Fayrouz, now 72, came out of retirement for the Syrian concerts, which she billed as a message of friendship from the people of Lebanon to the people of Syria. And that makes her tour a feather in the cap for the regime of President Bashar al Assad, which has faced international isolation over its role in Lebanon. Lebanon, of course, is not really accepted by Syria as a separate nation state. The ruling Ba'ath Party has long viewed it as an illegitimate creation of Britain and France who carved up Greater Syria at the end of World War I. It refuses to send an ambassador to Beirut, or to officially delineate a border between the two states. And Syrian soldiers occupied Lebanon from 1975 until 2005, when foreign pressure forced their withdrawal.

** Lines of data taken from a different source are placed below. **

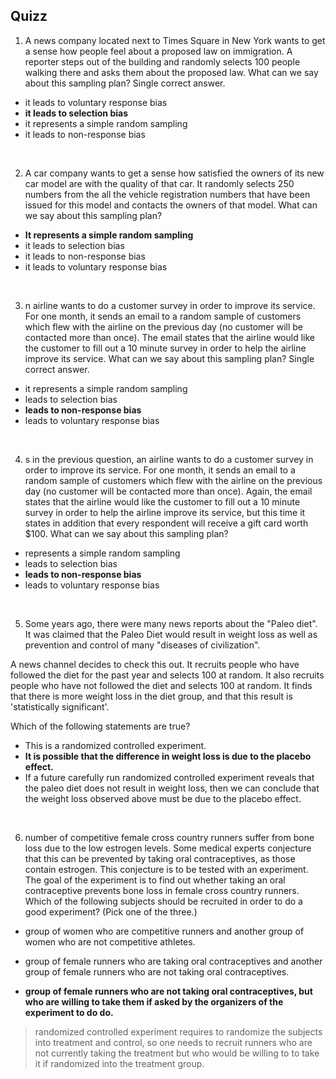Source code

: ## Quizz
1. A news company located next to Times Square in New York wants to get a sense how people feel about a proposed law on immigration. A reporter steps out of the building and randomly selects 100 people walking there and asks them about the proposed law. What can we say about this sampling plan? Single correct answer.
- it leads to voluntary response bias
- **it leads to selection bias**
- it represents a simple random sampling
- it leads to non-response bias

<br>

2. A car company wants to get a sense how satisfied the owners of its new car model are with the quality of that car. It randomly selects 250 numbers from the all the vehicle registration numbers that have been issued for this model and contacts the owners of that model. What can we say about this sampling plan?

- **It represents a simple random sampling**
- it leads to selection bias
- it leads to non-response bias
- it leads to voluntary response bias
<br>

3. n airline wants to do a customer survey in order to improve its service. For one month, it sends an email to a random sample of customers which flew with the airline on the previous day (no customer will be contacted more than once). The email states that the airline would like the customer to fill out a 10 minute survey in order to help the airline improve its service. What can we say about this sampling plan? Single correct answer.
- it represents a simple random sampling
- leads to selection bias
- **leads to non-response bias**
- leads to voluntary response bias

<br> 

4. s in the previous question, an airline wants to do a customer survey in order to improve its service. For one month, it sends an email to a random sample of customers which flew with the airline on the previous day (no customer will be contacted more than once). Again, the email states that the airline would like the customer to fill out a 10 minute survey in order to help the airline improve its service, but this time it states in addition that every respondent will receive a gift card worth $100. What can we say about this sampling plan?

-  represents a simple random sampling
-  leads to selection bias
-  **leads to non-response bias**
-  leads to voluntary response bias

<br>

5. Some years ago, there were many news reports about the "Paleo diet". It was claimed that the Paleo Diet would result in weight loss as well as prevention and control of many "diseases of civilization".

 
A news channel decides to check this out. It recruits people who have followed the diet for the past year and selects 100 at random. It also recruits people who have not followed the diet and selects 100 at random. It finds that there is more weight loss in the diet group, and that this result is 'statistically significant'.
 
Which of the following statements are true?

- This is a randomized controlled experiment. 
- **It is possible that the difference in weight loss is due to the placebo effect.**
- If a future carefully run randomized controlled experiment reveals that the paleo diet does not result in weight loss, then we can conclude that the weight loss observed above must be due to the placebo effect.

<br>

6.  number of competitive female cross country runners suffer from bone loss due to the low estrogen levels. Some medical experts conjecture that this can be prevented by taking oral contraceptives, as those contain estrogen. This conjecture is to be tested with an experiment. The goal of the experiment is to find out whether taking an oral contraceptive prevents bone loss in female cross country runners. Which of the following subjects should be recruited in order to do a good experiment? (Pick one of the three.)

- group of women who are competitive runners and another group of women who are not competitive athletes.

- group of female runners who are taking oral contraceptives and another group of female runners who are not taking oral contraceptives.

- **group of female runners who are not taking oral contraceptives, but who are willing to take them if asked by the organizers of the experiment to do do.**

> randomized controlled experiment requires to randomize the subjects into treatment and control, so one needs to recruit runners who are not currently taking the treatment but who would be willing to to take it if randomized into the treatment group.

Fayrouz's performances in Damascus to coincide with city's designation by UNESCO as Arab Cultural Capital for 2008 have boosted Syria's claim to be, as its slogan goes, "the beating heart of Arabism." But that may not be her only message. Fayrouz's choice of material, a musical play called Sah al-Nom ("Did You Sleep Well?") is actually rather subversive. The play is a fable set in a Levantine village where nothing can happen without the official stamp of the governor — who wakes from sleep just once a month at full moon to approve two or three of the many petitions presented by the villagers, before dozing off again. When a girl, Qurnfil (played by Fayrouz) steals the stamp and approves all the petitions — to mend a roof, to free a prisoner, to build a nightclub — the village flourishes, until the governor wakes and discovers the loss of his symbol of authority. He orders his soldiers to arrest and execute Qurnfil, but they refuse to do so, because the order lacks the official stamp.

The mystery is why Syria's authoritarian bureaucracy would allow Fayrouz to perform a play satirizing authoritarianism and bureaucracy. A compromise, perhaps, between the government desire for the prize of hosting Fayrouz, and the artist's need to maintain her credibility at home? Or is the Syrian regime so firmly in control that it can tolerate some subtle lampooning in the national opera house? The play's anti-establishment message certainly seemed lost on the government officials and other members of the Damascene elite on the night TIME attended. When the play's village governor declared that "the people have a right to complain, but the authorities have a right to close their ears," the audience actually applauded.

The show, however, was anti-climatic. The lavish orchestras of yesteryear were gone, as was the famous voice — both the music and the vocals were pre-recorded. For an audience member not raised in the mythology of Fayrouz, the sight of a 72-year-old woman lip-synching her way through the part of a village girl was less than thrilling. And the story of Sah al-Nom conjures up an idyllic past magically free of sectarian or ethnic strife and foreign occupations, and largely unconnected to contemporary realities.

For all the Lebanese dismayed by Fayrouz singing for the Syrians, there are many others who embrace them as a bulwark against Israel and its Western allies. The power struggle unfolding in Lebanon is not a contest between freedom and authoritarianism, but a nastier sectarian struggle of neighbor against neighbor, in which no one can stand above the fray. So, the grim message in Fayrouz's Syria tour may well be that not even an erstwhile symbol of elusive consensus can remain all things to all Lebanese.